(What you will do) Return all lines from the entries below in which the word "mathbb" is present.

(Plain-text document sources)
§ §
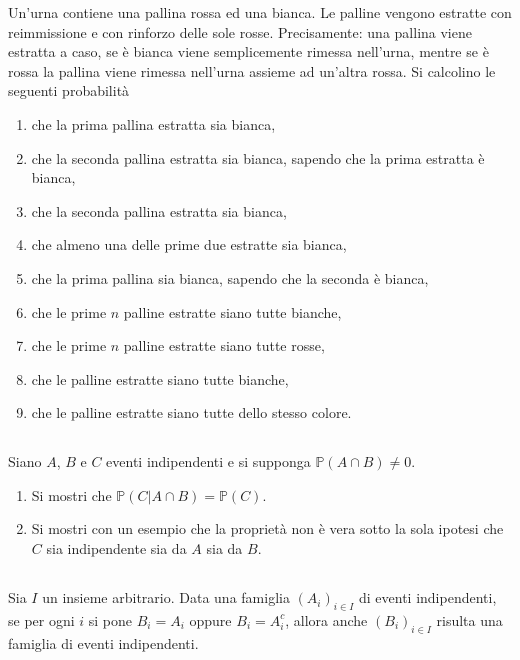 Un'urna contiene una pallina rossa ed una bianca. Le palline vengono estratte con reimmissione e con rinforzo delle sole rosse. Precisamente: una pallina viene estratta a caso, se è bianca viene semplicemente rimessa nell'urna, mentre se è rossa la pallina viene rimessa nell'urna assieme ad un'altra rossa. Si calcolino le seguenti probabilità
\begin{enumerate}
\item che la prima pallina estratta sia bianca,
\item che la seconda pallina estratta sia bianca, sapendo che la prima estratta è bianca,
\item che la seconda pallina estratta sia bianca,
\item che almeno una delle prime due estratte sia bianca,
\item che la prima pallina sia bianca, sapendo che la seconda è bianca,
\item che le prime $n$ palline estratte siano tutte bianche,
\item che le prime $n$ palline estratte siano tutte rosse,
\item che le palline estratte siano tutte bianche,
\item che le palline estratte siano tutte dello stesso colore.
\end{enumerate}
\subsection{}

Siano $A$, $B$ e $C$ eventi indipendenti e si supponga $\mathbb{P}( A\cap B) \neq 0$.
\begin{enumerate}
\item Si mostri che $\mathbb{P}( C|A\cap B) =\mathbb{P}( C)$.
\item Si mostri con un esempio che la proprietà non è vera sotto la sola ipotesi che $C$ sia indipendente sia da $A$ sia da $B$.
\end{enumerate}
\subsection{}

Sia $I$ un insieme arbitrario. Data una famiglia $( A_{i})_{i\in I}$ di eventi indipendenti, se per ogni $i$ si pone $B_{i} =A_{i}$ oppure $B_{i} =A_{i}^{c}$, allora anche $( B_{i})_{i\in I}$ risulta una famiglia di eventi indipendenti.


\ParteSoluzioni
§ §
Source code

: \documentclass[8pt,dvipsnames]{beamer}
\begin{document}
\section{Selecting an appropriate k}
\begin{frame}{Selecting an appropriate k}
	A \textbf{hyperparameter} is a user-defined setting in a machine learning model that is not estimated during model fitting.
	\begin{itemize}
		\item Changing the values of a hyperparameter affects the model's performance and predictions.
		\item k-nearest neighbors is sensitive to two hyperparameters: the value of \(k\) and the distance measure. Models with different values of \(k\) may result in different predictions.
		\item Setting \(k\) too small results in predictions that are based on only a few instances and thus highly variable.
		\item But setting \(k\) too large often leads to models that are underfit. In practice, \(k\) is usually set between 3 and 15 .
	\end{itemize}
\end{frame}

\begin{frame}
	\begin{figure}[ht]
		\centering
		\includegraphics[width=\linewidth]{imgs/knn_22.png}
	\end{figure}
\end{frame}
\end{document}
§ §
(Result below)
Siano $A$, $B$ e $C$ eventi indipendenti e si supponga $\mathbb{P}( A\cap B) \neq 0$.
\item Si mostri che $\mathbb{P}( C|A\cap B) =\mathbb{P}( C)$.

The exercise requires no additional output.